What is required: Output every line of the listing as it stands.

─── Data listing ───

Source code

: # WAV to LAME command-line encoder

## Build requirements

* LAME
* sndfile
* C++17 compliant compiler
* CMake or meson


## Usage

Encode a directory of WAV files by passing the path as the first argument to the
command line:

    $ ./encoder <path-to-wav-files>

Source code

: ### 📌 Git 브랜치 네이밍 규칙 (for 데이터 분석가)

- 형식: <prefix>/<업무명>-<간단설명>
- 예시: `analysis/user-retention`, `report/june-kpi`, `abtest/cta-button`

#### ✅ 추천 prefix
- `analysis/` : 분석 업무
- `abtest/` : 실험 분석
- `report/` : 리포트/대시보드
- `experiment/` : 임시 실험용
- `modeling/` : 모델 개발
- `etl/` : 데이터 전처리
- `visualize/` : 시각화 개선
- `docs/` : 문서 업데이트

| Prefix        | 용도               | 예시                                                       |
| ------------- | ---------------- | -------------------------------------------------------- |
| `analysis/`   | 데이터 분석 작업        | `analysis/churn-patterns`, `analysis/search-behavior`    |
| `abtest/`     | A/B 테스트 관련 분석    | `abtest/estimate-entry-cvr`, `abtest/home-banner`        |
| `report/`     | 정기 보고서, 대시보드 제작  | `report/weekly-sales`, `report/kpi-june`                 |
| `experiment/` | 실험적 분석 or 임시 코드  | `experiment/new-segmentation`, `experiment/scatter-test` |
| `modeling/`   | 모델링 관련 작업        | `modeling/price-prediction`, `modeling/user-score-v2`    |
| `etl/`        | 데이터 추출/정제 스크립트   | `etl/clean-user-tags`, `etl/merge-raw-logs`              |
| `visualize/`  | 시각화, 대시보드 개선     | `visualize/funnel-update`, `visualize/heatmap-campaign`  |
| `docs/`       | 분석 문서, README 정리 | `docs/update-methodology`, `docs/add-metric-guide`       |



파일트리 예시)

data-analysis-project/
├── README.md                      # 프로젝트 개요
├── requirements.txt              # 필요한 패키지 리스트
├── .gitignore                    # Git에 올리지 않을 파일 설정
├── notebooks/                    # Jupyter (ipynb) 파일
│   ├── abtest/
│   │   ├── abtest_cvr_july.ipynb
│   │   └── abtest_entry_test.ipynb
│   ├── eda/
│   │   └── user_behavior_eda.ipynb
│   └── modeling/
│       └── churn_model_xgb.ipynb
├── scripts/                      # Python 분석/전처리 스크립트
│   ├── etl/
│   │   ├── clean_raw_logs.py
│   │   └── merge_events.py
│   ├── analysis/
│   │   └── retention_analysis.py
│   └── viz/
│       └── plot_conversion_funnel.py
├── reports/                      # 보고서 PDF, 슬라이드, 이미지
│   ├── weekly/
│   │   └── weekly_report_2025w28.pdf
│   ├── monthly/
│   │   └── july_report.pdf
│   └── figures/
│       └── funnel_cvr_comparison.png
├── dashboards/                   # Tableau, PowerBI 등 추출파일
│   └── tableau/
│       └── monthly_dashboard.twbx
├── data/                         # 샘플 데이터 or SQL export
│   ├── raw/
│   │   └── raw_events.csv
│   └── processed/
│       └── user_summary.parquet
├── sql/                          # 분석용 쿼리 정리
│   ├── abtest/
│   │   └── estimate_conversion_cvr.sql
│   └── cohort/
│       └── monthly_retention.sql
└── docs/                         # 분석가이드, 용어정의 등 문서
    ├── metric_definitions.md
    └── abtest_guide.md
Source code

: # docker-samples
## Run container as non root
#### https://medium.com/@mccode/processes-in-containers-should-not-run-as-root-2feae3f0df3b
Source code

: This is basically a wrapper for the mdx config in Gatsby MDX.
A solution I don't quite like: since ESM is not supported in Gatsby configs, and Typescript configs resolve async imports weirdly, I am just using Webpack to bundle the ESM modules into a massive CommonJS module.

───

Task answer:
Source code

: # WAV to LAME command-line encoder

## Build requirements

* LAME
* sndfile
* C++17 compliant compiler
* CMake or meson


## Usage

Encode a directory of WAV files by passing the path as the first argument to the
command line:

    $ ./encoder <path-to-wav-files>

Source code

: ### 📌 Git 브랜치 네이밍 규칙 (for 데이터 분석가)

- 형식: <prefix>/<업무명>-<간단설명>
- 예시: `analysis/user-retention`, `report/june-kpi`, `abtest/cta-button`

#### ✅ 추천 prefix
- `analysis/` : 분석 업무
- `abtest/` : 실험 분석
- `report/` : 리포트/대시보드
- `experiment/` : 임시 실험용
- `modeling/` : 모델 개발
- `etl/` : 데이터 전처리
- `visualize/` : 시각화 개선
- `docs/` : 문서 업데이트

| Prefix        | 용도               | 예시                                                       |
| ------------- | ---------------- | -------------------------------------------------------- |
| `analysis/`   | 데이터 분석 작업        | `analysis/churn-patterns`, `analysis/search-behavior`    |
| `abtest/`     | A/B 테스트 관련 분석    | `abtest/estimate-entry-cvr`, `abtest/home-banner`        |
| `report/`     | 정기 보고서, 대시보드 제작  | `report/weekly-sales`, `report/kpi-june`                 |
| `experiment/` | 실험적 분석 or 임시 코드  | `experiment/new-segmentation`, `experiment/scatter-test` |
| `modeling/`   | 모델링 관련 작업        | `modeling/price-prediction`, `modeling/user-score-v2`    |
| `etl/`        | 데이터 추출/정제 스크립트   | `etl/clean-user-tags`, `etl/merge-raw-logs`              |
| `visualize/`  | 시각화, 대시보드 개선     | `visualize/funnel-update`, `visualize/heatmap-campaign`  |
| `docs/`       | 분석 문서, README 정리 | `docs/update-methodology`, `docs/add-metric-guide`       |



파일트리 예시)

data-analysis-project/
├── README.md                      # 프로젝트 개요
├── requirements.txt              # 필요한 패키지 리스트
├── .gitignore                    # Git에 올리지 않을 파일 설정
├── notebooks/                    # Jupyter (ipynb) 파일
│   ├── abtest/
│   │   ├── abtest_cvr_july.ipynb
│   │   └── abtest_entry_test.ipynb
│   ├── eda/
│   │   └── user_behavior_eda.ipynb
│   └── modeling/
│       └── churn_model_xgb.ipynb
├── scripts/                      # Python 분석/전처리 스크립트
│   ├── etl/
│   │   ├── clean_raw_logs.py
│   │   └── merge_events.py
│   ├── analysis/
│   │   └── retention_analysis.py
│   └── viz/
│       └── plot_conversion_funnel.py
├── reports/                      # 보고서 PDF, 슬라이드, 이미지
│   ├── weekly/
│   │   └── weekly_report_2025w28.pdf
│   ├── monthly/
│   │   └── july_report.pdf
│   └── figures/
│       └── funnel_cvr_comparison.png
├── dashboards/                   # Tableau, PowerBI 등 추출파일
│   └── tableau/
│       └── monthly_dashboard.twbx
├── data/                         # 샘플 데이터 or SQL export
│   ├── raw/
│   │   └── raw_events.csv
│   └── processed/
│       └── user_summary.parquet
├── sql/                          # 분석용 쿼리 정리
│   ├── abtest/
│   │   └── estimate_conversion_cvr.sql
│   └── cohort/
│       └── monthly_retention.sql
└── docs/                         # 분석가이드, 용어정의 등 문서
    ├── metric_definitions.md
    └── abtest_guide.md
Source code

: # docker-samples
## Run container as non root
#### https://medium.com/@mccode/processes-in-containers-should-not-run-as-root-2feae3f0df3b
Source code

: This is basically a wrapper for the mdx config in Gatsby MDX.
A solution I don't quite like: since ESM is not supported in Gatsby configs, and Typescript configs resolve async imports weirdly, I am just using Webpack to bundle the ESM modules into a massive CommonJS module.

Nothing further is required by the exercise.